CoreWeave, NVIDIA, and IBM Set MLPerf Record with Largest NVIDIA GB200 Blackwell Cluster, Achieving Over 2× Faster Training

CoreWeave, NVIDIA, and IBM delivered the largest-ever MLPerf® Training v5.0 submission on NVIDIA Blackwell using 2,496 NVIDIA Blackwell GPUs, achieving more than 2x faster training performance than NVIDIA Hopper-based systems at the same cluster size1. By uniting NVIDIA’s cutting-edge GB200 NVL72 platform, CoreWeave’s purpose-built AI cloud platform, and IBM’s pioneering approach to advanced AI workloads, this collaboration established a new benchmark for speed and scalability in foundational model training. CoreWeave is proud to be the cloud services provider to submit the fastest training results on the Llama 3.1 405B benchmark and the largest NVIDIA Blackwell cluster submission, setting a new industry benchmark. These results build on CoreWeave’s industry-leading performance in MLPerf Inference v5.0, reinforcing the benefits of our AI-optimized infrastructure for customers building, fine-tuning, or deploying AI-powered applications.

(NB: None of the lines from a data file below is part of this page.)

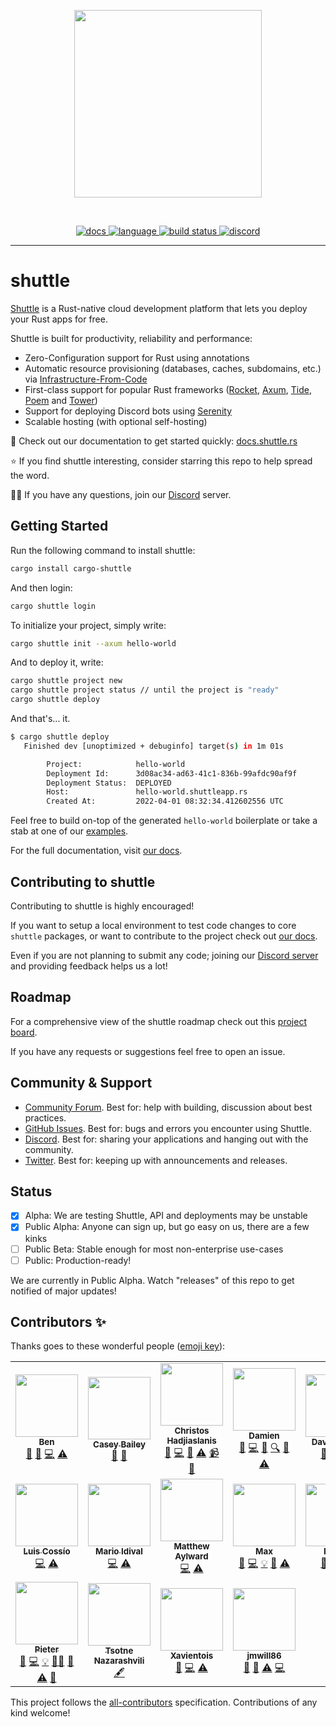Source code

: <p align="center">
<img width="300" src="https://raw.githubusercontent.com/shuttle-hq/shuttle/master/assets/logo-rectangle-transparent.png"/>
</p>
<br>
<p align=center>
  <a href="https://docs.rs/shuttle-service">
    <img alt="docs" src="https://img.shields.io/badge/doc-reference-orange">
  </a>
  <a href="https://github.com/shuttle-hq/shuttle/search?l=rust">
    <img alt="language" src="https://img.shields.io/badge/language-Rust-orange.svg">
  </a>
  <a href="https://circleci.com/gh/shuttle-hq/shuttle/">
    <img alt="build status" src="https://circleci.com/gh/shuttle-hq/shuttle.svg?style=shield"/>
  </a>
  <a href="https://discord.gg/H33rRDTm3p">
    <img alt="discord" src="https://img.shields.io/discord/803236282088161321?logo=discord"/>
  </a>
</p>

---

# shuttle

[Shuttle](https://www.shuttle.rs/) is a Rust-native cloud development platform that lets you deploy your Rust apps for free.

Shuttle is built for productivity, reliability and performance:
- Zero-Configuration support for Rust using annotations
- Automatic resource provisioning (databases, caches, subdomains, etc.) via [Infrastructure-From-Code](https://www.shuttle.rs/blog/2022/05/09/ifc)
- First-class support for popular Rust frameworks ([Rocket](https://docs.shuttle.rs/guide/rocket-examples.html), [Axum](https://docs.shuttle.rs/guide/axum-examples.html), 
  [Tide](https://docs.shuttle.rs/guide/tide-examples.html), [Poem](https://docs.shuttle.rs/guide/poem-examples.html) and [Tower](https://docs.shuttle.rs/guide/tower-examples.html))
- Support for deploying Discord bots using [Serenity](https://docs.shuttle.rs/guide/serenity-examples.html)
- Scalable hosting (with optional self-hosting)

📖 Check out our documentation to get started quickly: [docs.shuttle.rs](https://docs.shuttle.rs)

⭐ If you find shuttle interesting, consider starring this repo to help spread the word.

🙋‍♂️ If you have any questions, join our [Discord](https://discord.gg/shuttle) server.

## Getting Started

Run the following command to install shuttle:

```bash
cargo install cargo-shuttle
```

And then login:

```bash
cargo shuttle login
```

To initialize your project, simply write:
```bash
cargo shuttle init --axum hello-world
```
And to deploy it, write:
```bash
cargo shuttle project new
cargo shuttle project status // until the project is "ready"
cargo shuttle deploy
```

And that's... it.

```bash
$ cargo shuttle deploy
   Finished dev [unoptimized + debuginfo] target(s) in 1m 01s

        Project:            hello-world
        Deployment Id:      3d08ac34-ad63-41c1-836b-99afdc90af9f
        Deployment Status:  DEPLOYED
        Host:               hello-world.shuttleapp.rs
        Created At:         2022-04-01 08:32:34.412602556 UTC
```

Feel free to build on-top of the generated `hello-world` boilerplate or take a stab at one of our [examples](https://docs.shuttle.rs/guide/axum-examples.html#hello-world).

For the full documentation, visit [our docs](https://docs.shuttle.rs).
## Contributing to shuttle

Contributing to shuttle is highly encouraged!

If you want to setup a local environment to test code changes to core `shuttle` packages, or want to contribute to the project check out [our docs](https://docs.shuttle.rs/guide/contribute.html). 

Even if you are not planning to submit any code; joining our [Discord server](https://discord.gg/shuttle) and providing feedback helps us a lot!

## Roadmap

For a comprehensive view of the shuttle roadmap check out this [project board](https://github.com/orgs/shuttle-hq/projects/4).

If you have any requests or suggestions feel free to open an issue.

## Community & Support

- [Community Forum](https://github.com/shuttle-hq/shuttle/discussions). Best for: help with building, discussion about best practices.
- [GitHub Issues](https://github.com/shuttle-hq/shuttle/issues). Best for: bugs and errors you encounter using Shuttle.
- [Discord](https://discord.gg/shuttle). Best for: sharing your applications and hanging out with the community.
- [Twitter](https://twitter.com/shuttle_dev). Best for: keeping up with announcements and releases.

## Status

- [x] Alpha: We are testing Shuttle, API and deployments may be unstable
- [x] Public Alpha: Anyone can sign up, but go easy on us, 
  there are a few kinks
- [ ] Public Beta: Stable enough for most non-enterprise use-cases
- [ ] Public: Production-ready!

We are currently in Public Alpha. Watch "releases" of this repo to get 
notified of major updates!

## Contributors ✨

Thanks goes to these wonderful people ([emoji key](https://allcontributors.org/docs/en/emoji-key)):

<!-- ALL-CONTRIBUTORS-LIST:START - Do not remove or modify this section -->
<!-- prettier-ignore-start -->
<!-- markdownlint-disable -->
<table>
  <tr>
    <td align="center"><a href="https://kaleidawave.github.io/"><img src="https://avatars.githubusercontent.com/u/26967284?v=4?s=100" width="100px;" alt=""/><br /><sub><b>Ben</b></sub></a><br /><a href="#blog-kaleidawave" title="Blogposts">📝</a> <a href="https://github.com/shuttle-hq/shuttle/issues?q=author%3Akaleidawave" title="Bug reports">🐛</a> <a href="https://github.com/shuttle-hq/shuttle/commits?author=kaleidawave" title="Code">💻</a> <a href="https://github.com/shuttle-hq/shuttle/commits?author=kaleidawave" title="Tests">⚠️</a></td>
    <td align="center"><a href="https://github.com/SonicZentropy"><img src="https://avatars.githubusercontent.com/u/12196028?v=4?s=100" width="100px;" alt=""/><br /><sub><b>Casey Bailey</b></sub></a><br /><a href="https://github.com/shuttle-hq/shuttle/issues?q=author%3ASonicZentropy" title="Bug reports">🐛</a> <a href="https://github.com/shuttle-hq/shuttle/commits?author=SonicZentropy" title="Documentation">📖</a></td>
    <td align="center"><a href="https://github.com/christoshadjiaslanis"><img src="https://avatars.githubusercontent.com/u/14791384?v=4?s=100" width="100px;" alt=""/><br /><sub><b>Christos Hadjiaslanis</b></sub></a><br /><a href="#blog-christoshadjiaslanis" title="Blogposts">📝</a> <a href="https://github.com/shuttle-hq/shuttle/commits?author=christoshadjiaslanis" title="Code">💻</a> <a href="https://github.com/shuttle-hq/shuttle/pulls?q=is%3Apr+reviewed-by%3Achristoshadjiaslanis" title="Reviewed Pull Requests">👀</a> <a href="https://github.com/shuttle-hq/shuttle/commits?author=christoshadjiaslanis" title="Tests">⚠️</a> <a href="#video-christoshadjiaslanis" title="Videos">📹</a> <a href="https://github.com/shuttle-hq/shuttle/issues?q=author%3Achristoshadjiaslanis" title="Bug reports">🐛</a></td>
    <td align="center"><a href="https://github.com/brokad"><img src="https://avatars.githubusercontent.com/u/13315034?v=4?s=100" width="100px;" alt=""/><br /><sub><b>Damien</b></sub></a><br /><a href="https://github.com/shuttle-hq/shuttle/issues?q=author%3Abrokad" title="Bug reports">🐛</a> <a href="https://github.com/shuttle-hq/shuttle/commits?author=brokad" title="Code">💻</a> <a href="https://github.com/shuttle-hq/shuttle/commits?author=brokad" title="Documentation">📖</a> <a href="#fundingFinding-brokad" title="Funding Finding">🔍</a> <a href="https://github.com/shuttle-hq/shuttle/pulls?q=is%3Apr+reviewed-by%3Abrokad" title="Reviewed Pull Requests">👀</a> <a href="https://github.com/shuttle-hq/shuttle/commits?author=brokad" title="Tests">⚠️</a></td>
    <td align="center"><a href="http://alsuren.github.io/"><img src="https://avatars.githubusercontent.com/u/254647?v=4?s=100" width="100px;" alt=""/><br /><sub><b>David Laban</b></sub></a><br /><a href="https://github.com/shuttle-hq/shuttle/issues?q=author%3Aalsuren" title="Bug reports">🐛</a> <a href="https://github.com/shuttle-hq/shuttle/commits?author=alsuren" title="Code">💻</a> <a href="https://github.com/shuttle-hq/shuttle/commits?author=alsuren" title="Tests">⚠️</a></td>
    <td align="center"><a href="https://github.com/ivancernja"><img src="https://avatars.githubusercontent.com/u/14149737?v=4?s=100" width="100px;" alt=""/><br /><sub><b>Ivan</b></sub></a><br /><a href="#blog-ivancernja" title="Blogposts">📝</a> <a href="https://github.com/shuttle-hq/shuttle/issues?q=author%3Aivancernja" title="Bug reports">🐛</a> <a href="https://github.com/shuttle-hq/shuttle/commits?author=ivancernja" title="Code">💻</a> <a href="https://github.com/shuttle-hq/shuttle/commits?author=ivancernja" title="Tests">⚠️</a></td>
    <td align="center"><a href="https://github.com/lilianmoraru"><img src="https://avatars.githubusercontent.com/u/621738?v=4?s=100" width="100px;" alt=""/><br /><sub><b>Lilian Anatolie Moraru</b></sub></a><br /><a href="#content-lilianmoraru" title="Content">🖋</a></td>
  </tr>
  <tr>
    <td align="center"><a href="https://github.com/coszio"><img src="https://avatars.githubusercontent.com/u/62079184?v=4?s=100" width="100px;" alt=""/><br /><sub><b>Luis Cossío</b></sub></a><br /><a href="https://github.com/shuttle-hq/shuttle/commits?author=coszio" title="Code">💻</a> <a href="https://github.com/shuttle-hq/shuttle/commits?author=coszio" title="Tests">⚠️</a></td>
    <td align="center"><a href="https://github.com/marioidival"><img src="https://avatars.githubusercontent.com/u/1129263?v=4?s=100" width="100px;" alt=""/><br /><sub><b>Mario Idival</b></sub></a><br /><a href="https://github.com/shuttle-hq/shuttle/commits?author=marioidival" title="Code">💻</a> <a href="https://github.com/shuttle-hq/shuttle/commits?author=marioidival" title="Tests">⚠️</a></td>
    <td align="center"><a href="https://github.com/Butch78"><img src="https://avatars.githubusercontent.com/u/19205392?v=4?s=100" width="100px;" alt=""/><br /><sub><b>Matthew Aylward </b></sub></a><br /><a href="https://github.com/shuttle-hq/shuttle/commits?author=Butch78" title="Code">💻</a> <a href="https://github.com/shuttle-hq/shuttle/commits?author=Butch78" title="Tests">⚠️</a></td>
    <td align="center"><a href="https://github.com/bmoxb"><img src="https://avatars.githubusercontent.com/u/42641081?v=4?s=100" width="100px;" alt=""/><br /><sub><b>Max</b></sub></a><br /><a href="https://github.com/shuttle-hq/shuttle/issues?q=author%3Abmoxb" title="Bug reports">🐛</a> <a href="https://github.com/shuttle-hq/shuttle/commits?author=bmoxb" title="Code">💻</a> <a href="#example-bmoxb" title="Examples">💡</a> <a href="https://github.com/shuttle-hq/shuttle/pulls?q=is%3Apr+reviewed-by%3Abmoxb" title="Reviewed Pull Requests">👀</a> <a href="https://github.com/shuttle-hq/shuttle/commits?author=bmoxb" title="Tests">⚠️</a></td>
    <td align="center"><a href="https://github.com/nahuakang"><img src="https://avatars.githubusercontent.com/u/18533347?v=4?s=100" width="100px;" alt=""/><br /><sub><b>Nahua</b></sub></a><br /><a href="https://github.com/shuttle-hq/shuttle/issues?q=author%3Anahuakang" title="Bug reports">🐛</a> <a href="https://github.com/shuttle-hq/shuttle/commits?author=nahuakang" title="Code">💻</a> <a href="https://github.com/shuttle-hq/shuttle/commits?author=nahuakang" title="Tests">⚠️</a></td>
    <td align="center"><a href="https://github.com/nodard"><img src="https://avatars.githubusercontent.com/u/12720758?v=4?s=100" width="100px;" alt=""/><br /><sub><b>Nodar Daneliya</b></sub></a><br /><a href="#business-nodard" title="Business development">💼</a> <a href="#fundingFinding-nodard" title="Funding Finding">🔍</a></td>
    <td align="center"><a href="https://github.com/oddgrd"><img src="https://avatars.githubusercontent.com/u/29732646?v=4?s=100" width="100px;" alt=""/><br /><sub><b>Oddbjørn Grødem</b></sub></a><br /><a href="https://github.com/shuttle-hq/shuttle/commits?author=oddgrd" title="Code">💻</a> <a href="https://github.com/shuttle-hq/shuttle/commits?author=oddgrd" title="Tests">⚠️</a></td>
  </tr>
  <tr>
    <td align="center"><a href="https://github.com/chesedo"><img src="https://avatars.githubusercontent.com/u/5367103?v=4?s=100" width="100px;" alt=""/><br /><sub><b>Pieter</b></sub></a><br /><a href="https://github.com/shuttle-hq/shuttle/issues?q=author%3Achesedo" title="Bug reports">🐛</a> <a href="https://github.com/shuttle-hq/shuttle/commits?author=chesedo" title="Code">💻</a> <a href="#example-chesedo" title="Examples">💡</a> <a href="#mentoring-chesedo" title="Mentoring">🧑‍🏫</a> <a href="https://github.com/shuttle-hq/shuttle/pulls?q=is%3Apr+reviewed-by%3Achesedo" title="Reviewed Pull Requests">👀</a> <a href="https://github.com/shuttle-hq/shuttle/commits?author=chesedo" title="Tests">⚠️</a> <a href="https://github.com/shuttle-hq/shuttle/commits?author=chesedo" title="Documentation">📖</a></td>
    <td align="center"><a href="https://github.com/thecotne"><img src="https://avatars.githubusercontent.com/u/1606993?v=4?s=100" width="100px;" alt=""/><br /><sub><b>Tsotne Nazarashvili</b></sub></a><br /><a href="#content-thecotne" title="Content">🖋</a></td>
    <td align="center"><a href="https://github.com/Xavientois"><img src="https://avatars.githubusercontent.com/u/34867186?v=4?s=100" width="100px;" alt=""/><br /><sub><b>Xavientois</b></sub></a><br /><a href="https://github.com/shuttle-hq/shuttle/issues?q=author%3AXavientois" title="Bug reports">🐛</a> <a href="https://github.com/shuttle-hq/shuttle/commits?author=Xavientois" title="Code">💻</a> <a href="https://github.com/shuttle-hq/shuttle/commits?author=Xavientois" title="Tests">⚠️</a></td>
    <td align="center"><a href="https://thesnugco.com/"><img src="https://avatars.githubusercontent.com/u/19667780?v=4?s=100" width="100px;" alt=""/><br /><sub><b>jmwill86</b></sub></a><br /><a href="https://github.com/shuttle-hq/shuttle/issues?q=author%3Ajmwill86" title="Bug reports">🐛</a> <a href="https://github.com/shuttle-hq/shuttle/commits?author=jmwill86" title="Documentation">📖</a> <a href="https://github.com/shuttle-hq/shuttle/commits?author=jmwill86" title="Tests">⚠️</a> <a href="https://github.com/shuttle-hq/shuttle/commits?author=jmwill86" title="Code">💻</a></td>
  </tr>
</table>

<!-- markdownlint-restore -->
<!-- prettier-ignore-end -->

<!-- ALL-CONTRIBUTORS-LIST:END -->

This project follows the [all-contributors](https://github.com/all-contributors/all-contributors) specification. Contributions of any kind welcome!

CoreWeave’s leadership in MLPerf v5.0

MLPerf is an industry-standard benchmark suite developed by MLCommons to evaluate machine learning training and inference performance. It measures how quickly a system can train leading open-source models to a defined quality target and serves as a fair and transparent way to compare AI infrastructure across providers. In MLPerf Training v5.0, MLCommons introduced a new benchmark: Meta’s Llama 3.1 405B model, the largest and most complex foundational model in the benchmarking suite.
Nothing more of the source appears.